Born in 1978, Benedict Gummer took a Starred Double First in History at Peterhouse, Cambridge, where he was an exhibitioner and scholar. He lives and works in Ipswich and London where he runs a corporate responsibility consultancy. The Scourging Angel is his first book.
More about Benedict Gummer

Book Reviews

  • "...establishes the facts more thoroughly than any of his predecessors, and uses a wider range of sources than most of them...He enriches his narrative with well-chosen tales of personal tragedy and good fortune, the human experience that lies beneath the relentless narratives of death, the crude figures of burials and the arid documents which recorded the legal consequences."

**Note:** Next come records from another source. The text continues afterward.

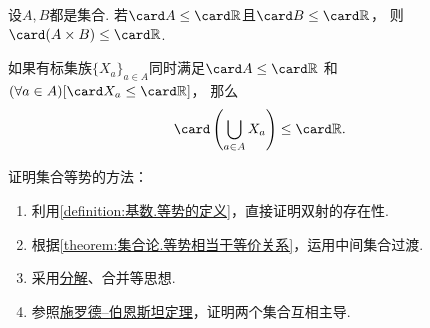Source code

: \begin{proposition}
设\(A,B\)都是集合.
若\(\card A \leq \card\mathbb{R}\)且\(\card B \leq \card\mathbb{R}\)，
则\(\card(A \times B) \leq \card\mathbb{R}\).
\end{proposition}

\begin{proposition}
如果有标集族\(\{X_a\}_{a \in A}\)同时满足\(
	\card A \leq \card\mathbb{R}
\)
和\(
	(\forall a \in A)
	[\card X_a \leq \card\mathbb{R}]
\)，
那么\begin{equation*}
	\card\left( \bigcup_{a \in A} X_a \right) \leq \card\mathbb{R}.
\end{equation*}
\end{proposition}

证明集合等势的方法：\begin{enumerate}
	\item 利用\cref{definition:基数.等势的定义}，直接证明双射的存在性.
	\item 根据\cref{theorem:集合论.等势相当于等价关系}，运用中间集合过渡.
	\item 采用\hyperref[theorem:基数.集合在映射下的分解]{分解}、合并等思想.
	\item 参照\hyperref[theorem:集合论.施罗德--伯恩斯坦定理]{施罗德--伯恩斯坦定理}，证明两个集合互相主导.
\end{enumerate}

    Times Literary Supplement
  • "A terrific debut, brimming with life and detail. Read it, and then check your armpits for swellings, just to be sure..."
    Prospect
  • "Gummer's account - grounded in deep and wide reading in contemporary records - sets the plague against a complex and fissile social background...fine book."
    Sunday Herald
  • "...glorious picture of 14th-century England...a work of self-evident scholarship...this truly impressive work of narrative and interpretative history. In Mr Gummer’s elegant prose, with its ultra-precise vocabulary, Britain in the mid 14th century comes alive: you see it, hear it, smell it..."
    Country Life
  • "Benedict Gummer’s highly impressive book charts the subsequent spread of the disease in meticulous and terrible detail … this is also a history of the mid-14th-century British Isles, with fascinating sections on Wales, Scotland and Ireland."
    Sunday Telegraph Book of the Week
  • "Scrupulous … rigorous...What [Benedict Gummer] does very well indeed is to gather the best that has been thought and written about the great death and plait it into a coherent narrative for a general audience."
    Guardian
  • "...wonderfully compelling book...A rich, thoughtful and utterly riveting historical narrative … a treasure chest of detail... full of shrewd observations ...an elegant and self-assured debut."
    Daily Telegraph
  • "...he can tell a rattling good yarn...an engaging if somewhat eccentric book...an excellent if somewhat idiosyncratic introduction to the age of the Great Death."
    Literary Review
  • "Everything you thought you knew about the Black Death is probably wrong. First, it was not bubonic plague and its origin is still unknown; second, widespread mortality did not cause the death of feudalism, which was already in decline; third, the Black Death is the name given to the plague by Victorians. Now that you are infected with interest, read on and learn a very great deal about life in Britain and more widely throughout Europe in the mid-14th century before and after the pandemic. This remarkable, ambitious book by a new, young historian is positive about the new society that survived"
    Times
  • "...a panoramic account of the Black Death in the British Isles, is both gripping and illuminating.  "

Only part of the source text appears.